(Rendered images with source text)
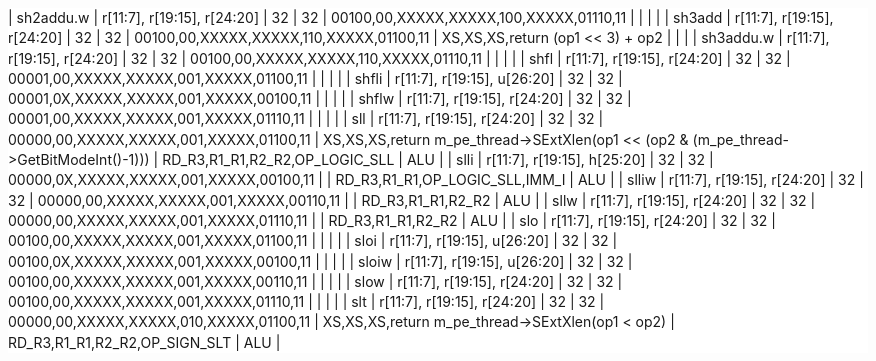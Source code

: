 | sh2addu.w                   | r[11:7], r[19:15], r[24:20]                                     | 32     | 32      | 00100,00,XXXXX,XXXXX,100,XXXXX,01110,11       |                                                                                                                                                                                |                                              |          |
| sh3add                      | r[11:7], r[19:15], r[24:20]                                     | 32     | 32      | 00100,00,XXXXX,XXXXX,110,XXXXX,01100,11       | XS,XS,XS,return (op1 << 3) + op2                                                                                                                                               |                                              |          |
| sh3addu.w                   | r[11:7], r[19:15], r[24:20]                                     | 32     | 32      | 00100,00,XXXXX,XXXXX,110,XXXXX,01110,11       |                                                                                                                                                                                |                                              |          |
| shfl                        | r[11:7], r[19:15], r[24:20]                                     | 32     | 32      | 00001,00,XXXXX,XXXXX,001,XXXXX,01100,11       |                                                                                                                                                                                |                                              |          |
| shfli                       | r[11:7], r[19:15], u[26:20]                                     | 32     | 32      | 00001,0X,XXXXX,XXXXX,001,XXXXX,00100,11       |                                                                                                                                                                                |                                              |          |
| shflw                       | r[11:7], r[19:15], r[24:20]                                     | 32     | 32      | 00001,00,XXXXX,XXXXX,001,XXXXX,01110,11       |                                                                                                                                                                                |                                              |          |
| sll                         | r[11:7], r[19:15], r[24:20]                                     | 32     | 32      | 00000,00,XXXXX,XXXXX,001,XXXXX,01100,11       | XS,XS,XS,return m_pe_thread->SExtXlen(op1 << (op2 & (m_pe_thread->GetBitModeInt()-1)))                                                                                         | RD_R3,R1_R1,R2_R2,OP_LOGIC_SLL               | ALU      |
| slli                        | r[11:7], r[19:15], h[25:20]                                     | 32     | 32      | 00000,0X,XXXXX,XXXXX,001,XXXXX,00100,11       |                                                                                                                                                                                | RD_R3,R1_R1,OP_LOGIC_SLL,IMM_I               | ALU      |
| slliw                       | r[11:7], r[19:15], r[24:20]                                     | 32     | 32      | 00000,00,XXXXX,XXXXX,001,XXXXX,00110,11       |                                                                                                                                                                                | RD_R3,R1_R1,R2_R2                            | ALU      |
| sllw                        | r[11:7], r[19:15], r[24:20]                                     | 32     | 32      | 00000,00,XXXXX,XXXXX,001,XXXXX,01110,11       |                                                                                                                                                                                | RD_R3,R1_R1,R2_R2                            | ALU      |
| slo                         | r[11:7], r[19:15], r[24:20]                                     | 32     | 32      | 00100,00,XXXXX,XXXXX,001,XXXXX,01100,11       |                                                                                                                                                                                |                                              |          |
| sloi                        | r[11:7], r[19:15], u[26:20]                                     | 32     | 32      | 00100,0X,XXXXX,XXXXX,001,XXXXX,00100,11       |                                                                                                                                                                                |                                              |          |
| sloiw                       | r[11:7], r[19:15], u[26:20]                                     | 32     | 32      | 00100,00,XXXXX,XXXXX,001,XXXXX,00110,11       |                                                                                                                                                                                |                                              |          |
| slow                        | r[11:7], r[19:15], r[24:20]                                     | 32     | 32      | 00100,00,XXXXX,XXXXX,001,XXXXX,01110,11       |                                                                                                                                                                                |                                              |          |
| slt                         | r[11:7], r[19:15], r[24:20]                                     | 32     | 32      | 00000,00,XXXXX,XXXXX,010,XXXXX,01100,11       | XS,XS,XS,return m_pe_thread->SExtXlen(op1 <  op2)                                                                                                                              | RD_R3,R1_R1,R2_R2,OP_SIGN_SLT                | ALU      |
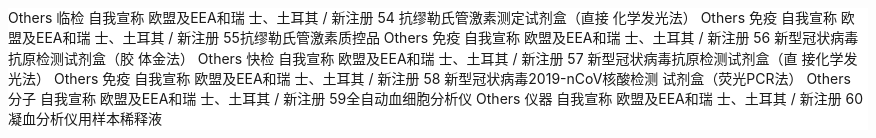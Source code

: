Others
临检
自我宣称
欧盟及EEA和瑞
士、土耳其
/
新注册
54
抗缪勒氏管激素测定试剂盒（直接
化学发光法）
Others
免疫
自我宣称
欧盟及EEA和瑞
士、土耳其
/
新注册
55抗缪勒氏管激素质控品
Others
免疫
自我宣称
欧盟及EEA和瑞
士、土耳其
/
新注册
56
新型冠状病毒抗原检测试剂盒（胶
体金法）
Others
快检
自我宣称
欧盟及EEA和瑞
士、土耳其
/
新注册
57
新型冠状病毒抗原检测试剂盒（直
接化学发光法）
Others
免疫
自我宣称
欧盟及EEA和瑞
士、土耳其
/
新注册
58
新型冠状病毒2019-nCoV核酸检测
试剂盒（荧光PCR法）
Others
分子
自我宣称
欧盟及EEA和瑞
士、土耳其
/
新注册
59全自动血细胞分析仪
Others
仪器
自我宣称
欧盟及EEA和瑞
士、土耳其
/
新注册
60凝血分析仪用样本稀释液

→ **Prompt**
Reproduce all of the records above exactly, but exclude the pictures.

→ **Solution to this task**
Source code

: | sh2addu.w                   | r[11:7], r[19:15], r[24:20]                                     | 32     | 32      | 00100,00,XXXXX,XXXXX,100,XXXXX,01110,11       |                                                                                                                                                                                |                                              |          |
| sh3add                      | r[11:7], r[19:15], r[24:20]                                     | 32     | 32      | 00100,00,XXXXX,XXXXX,110,XXXXX,01100,11       | XS,XS,XS,return (op1 << 3) + op2                                                                                                                                               |                                              |          |
| sh3addu.w                   | r[11:7], r[19:15], r[24:20]                                     | 32     | 32      | 00100,00,XXXXX,XXXXX,110,XXXXX,01110,11       |                                                                                                                                                                                |                                              |          |
| shfl                        | r[11:7], r[19:15], r[24:20]                                     | 32     | 32      | 00001,00,XXXXX,XXXXX,001,XXXXX,01100,11       |                                                                                                                                                                                |                                              |          |
| shfli                       | r[11:7], r[19:15], u[26:20]                                     | 32     | 32      | 00001,0X,XXXXX,XXXXX,001,XXXXX,00100,11       |                                                                                                                                                                                |                                              |          |
| shflw                       | r[11:7], r[19:15], r[24:20]                                     | 32     | 32      | 00001,00,XXXXX,XXXXX,001,XXXXX,01110,11       |                                                                                                                                                                                |                                              |          |
| sll                         | r[11:7], r[19:15], r[24:20]                                     | 32     | 32      | 00000,00,XXXXX,XXXXX,001,XXXXX,01100,11       | XS,XS,XS,return m_pe_thread->SExtXlen(op1 << (op2 & (m_pe_thread->GetBitModeInt()-1)))                                                                                         | RD_R3,R1_R1,R2_R2,OP_LOGIC_SLL               | ALU      |
| slli                        | r[11:7], r[19:15], h[25:20]                                     | 32     | 32      | 00000,0X,XXXXX,XXXXX,001,XXXXX,00100,11       |                                                                                                                                                                                | RD_R3,R1_R1,OP_LOGIC_SLL,IMM_I               | ALU      |
| slliw                       | r[11:7], r[19:15], r[24:20]                                     | 32     | 32      | 00000,00,XXXXX,XXXXX,001,XXXXX,00110,11       |                                                                                                                                                                                | RD_R3,R1_R1,R2_R2                            | ALU      |
| sllw                        | r[11:7], r[19:15], r[24:20]                                     | 32     | 32      | 00000,00,XXXXX,XXXXX,001,XXXXX,01110,11       |                                                                                                                                                                                | RD_R3,R1_R1,R2_R2                            | ALU      |
| slo                         | r[11:7], r[19:15], r[24:20]                                     | 32     | 32      | 00100,00,XXXXX,XXXXX,001,XXXXX,01100,11       |                                                                                                                                                                                |                                              |          |
| sloi                        | r[11:7], r[19:15], u[26:20]                                     | 32     | 32      | 00100,0X,XXXXX,XXXXX,001,XXXXX,00100,11       |                                                                                                                                                                                |                                              |          |
| sloiw                       | r[11:7], r[19:15], u[26:20]                                     | 32     | 32      | 00100,00,XXXXX,XXXXX,001,XXXXX,00110,11       |                                                                                                                                                                                |                                              |          |
| slow                        | r[11:7], r[19:15], r[24:20]                                     | 32     | 32      | 00100,00,XXXXX,XXXXX,001,XXXXX,01110,11       |                                                                                                                                                                                |                                              |          |
| slt                         | r[11:7], r[19:15], r[24:20]                                     | 32     | 32      | 00000,00,XXXXX,XXXXX,010,XXXXX,01100,11       | XS,XS,XS,return m_pe_thread->SExtXlen(op1 <  op2)                                                                                                                              | RD_R3,R1_R1,R2_R2,OP_SIGN_SLT                | ALU      |
Source code

:Others
临检
自我宣称
欧盟及EEA和瑞
士、土耳其
/
新注册
54
抗缪勒氏管激素测定试剂盒（直接
化学发光法）
Others
免疫
自我宣称
欧盟及EEA和瑞
士、土耳其
/
新注册
55抗缪勒氏管激素质控品
Others
免疫
自我宣称
欧盟及EEA和瑞
士、土耳其
/
新注册
56
新型冠状病毒抗原检测试剂盒（胶
体金法）
Others
快检
自我宣称
欧盟及EEA和瑞
士、土耳其
/
新注册
57
新型冠状病毒抗原检测试剂盒（直
接化学发光法）
Others
免疫
自我宣称
欧盟及EEA和瑞
士、土耳其
/
新注册
58
新型冠状病毒2019-nCoV核酸检测
试剂盒（荧光PCR法）
Others
分子
自我宣称
欧盟及EEA和瑞
士、土耳其
/
新注册
59全自动血细胞分析仪
Others
仪器
自我宣称
欧盟及EEA和瑞
士、土耳其
/
新注册
60凝血分析仪用样本稀释液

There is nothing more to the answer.